Lá ele respira com um entusiasmo como se este ar fosse o mais eficiente rejuvenecedor. Na faculdade Fisher reencontra um estudante que o faz lembrar de si (percepções de tempo se colidindo) e seu professor predileto. Professora, para ser exato. Uma mulher que ele lembra colossal e cuja admiração retrospectiva teria de se dar pela forma que imaginamos: uma ação presente redimindo um (imaginado) desejo do passado incipiente. Mesmo personagens secundários, como o ‘hippie’ Nat, interpretado por Zac Efron, trazem o tempo como assunto: Nat, de maneira caricatural, é alheio a tudo o mais que o rodeia e que não seja interesse próprio. “A Fortuna nunca sorri para aqueles que dizem ‘não’”, diz Nat a Jesse, incitando-o a se entregar ao pequeno porvir universitário de procurar por uma festa cujos sons e músicas modificam a paisagem bucólica do ‘campus’. Como a música clássica modifica a cidade.

A música, uma arte do tempo, figura central do filme, é inclusive citada por Radnor quando ele explica por que prefere dirigir a atuar: “estou um pouco menos faminto como ator do que eu costumava estar. Quando se é o diretor, é-se como o regente de orquestra, e quando se é ator, é-se como um violinista. Há com o que se empolgar em cada caso, mas é como regente que você consegue o todo”.

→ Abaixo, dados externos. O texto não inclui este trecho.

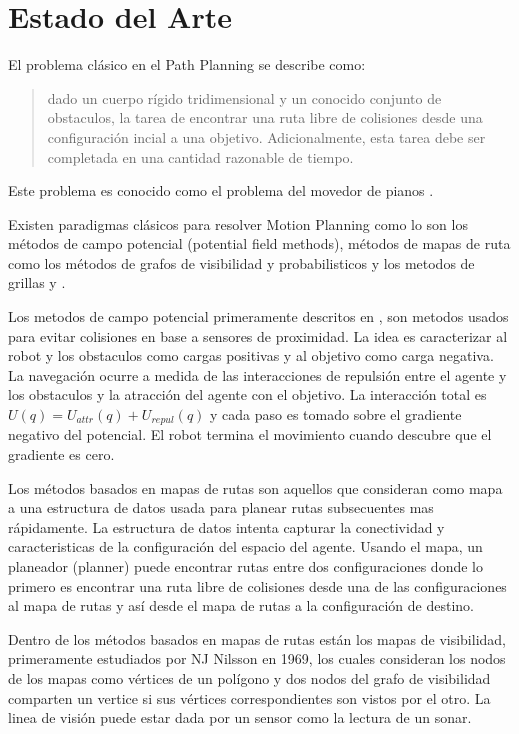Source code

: \section{Estado del Arte}

El problema cl\'asico en el Path Planning se describe como:
\begin{quote}
dado un cuerpo r\'igido tridimensional y un conocido conjunto de obstaculos, la tarea de encontrar una ruta libre de colisiones desde una configuraci\'on incial a una objetivo. Adicionalmente, esta tarea debe ser completada en una cantidad razonable de tiempo.
\end{quote}
Este problema es conocido como el problema del movedor de pianos \cite{Swartz83}.

Existen paradigmas cl\'asicos para resolver Motion Planning como lo son los m\'etodos de campo potencial (potential field methods), m\'etodos de mapas de ruta como los m\'etodos de grafos de visibilidad y probabilisticos y los metodos de grillas \cite{Wang03} y \cite{Zhuang04} .

Los metodos de campo potencial primeramente descritos en \cite{Kathib85}, son metodos usados para evitar colisiones en base a sensores de proximidad. La idea es caracterizar al robot y los obstaculos como cargas positivas y al objetivo como carga negativa. La navegaci\'on ocurre a medida de las interacciones de repulsi\'on entre el agente y los obstaculos y la atracci\'on del agente con el objetivo. La interacci\'on total es $U(q) = U_{attr}(q) + U_{repul}(q)$ y cada paso es tomado sobre el gradiente negativo del potencial. El robot termina el movimiento cuando descubre que el gradiente es cero.

Los m\'etodos basados en mapas de rutas son aquellos que consideran como mapa a una estructura de datos usada para planear rutas subsecuentes mas r\'apidamente. La estructura de datos intenta capturar la conectividad y caracteristicas de la configuraci\'on del espacio del agente. Usando el mapa, un planeador (planner) puede encontrar rutas entre dos configuraciones donde lo primero es encontrar una ruta libre de colisiones desde una de las configuraciones al mapa de rutas y as\'i desde el mapa de rutas a la configuraci\'on de destino.

Dentro de los m\'etodos basados en mapas de rutas est\'an los mapas de visibilidad, primeramente estudiados por NJ Nilsson en 1969, los cuales consideran los nodos de los mapas como v\'ertices de un pol\'igono y dos nodos del grafo de visibilidad comparten un vertice si sus v\'ertices correspondientes son vistos por el otro. La linea de visi\'on puede estar dada por un sensor como la lectura de un sonar.

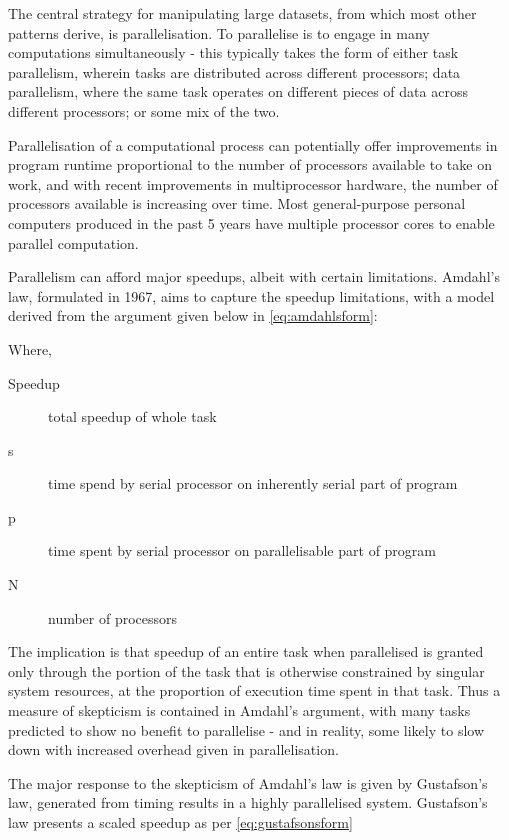
The central strategy for manipulating large datasets, from which most other patterns derive, is parallelisation.
To parallelise is to engage in many computations simultaneously - this typically takes the form of either task parallelism, wherein tasks are distributed across different processors; data parallelism, where the same task operates on different pieces of data across different processors; or some mix of the two.

Parallelisation of a computational process can potentially offer improvements in program runtime proportional to the number of processors available to take on work, and with recent improvements in multiprocessor hardware, the number of processors available is increasing over time.
Most general-purpose personal computers produced in the past 5 years have multiple processor cores to enable parallel computation.

Parallelism can afford major speedups, albeit with certain limitations.
Amdahl's law, formulated in 1967, aims to capture the speedup limitations, with a model derived from the argument given below in \cref{eq:amdahlsform}\cites{amdahl1967law,gustafson1988law}:


Where,

\begin{description} \item[Speedup] total speedup of whole task \item[s] time spend by serial processor on inherently serial part of program \item[p] time spent by serial processor on parallelisable part of program \item[N] number of processors \end{description}

The implication is that speedup of an entire task when parallelised is granted only through the portion of the task that is otherwise constrained by singular system resources, at the proportion of execution time spent in that task.
Thus a measure of skepticism is contained in Amdahl's argument, with many tasks predicted to show no benefit to parallelise - and in reality, some likely to slow down with increased overhead given in parallelisation.

The major response to the skepticism of Amdahl's law is given by Gustafson's law, generated from timing results in a highly parallelised system.
Gustafson's law presents a scaled speedup as per \cref{eq:gustafsonsform}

Esta explicação traz outro aspecto que fortalece a percepção da película como uma investigação de temporalidades, pois é o regente quem decide quase tudo temporal da interpretação da partitura; é ele quem controla quantas batidas por minuto terá um indeterminado andamento, é ele quem controla as flutuações temporais, enfim, a orquestra respira como o regente. Importante notar que o gosto pela música de Josh Radnor, também cancionista, é mais um aspecto que o vincula ao clarinetista Königsberg, o popular Woody Allen. Ambos criados no judaismo, religião e cultura indissociáveis de sua prática musical.

Segundo Josh, “um filme pode e deve ter alguma dissonância real – raiva, dor de cabeça, lágrimas, conflito, catarse e todos os elementos que Aristóteles demanda de uma boa história”, isso Liberal Arts tem. Mas Jesse talvez não concorde que “a tensão tem que ser resolvida”.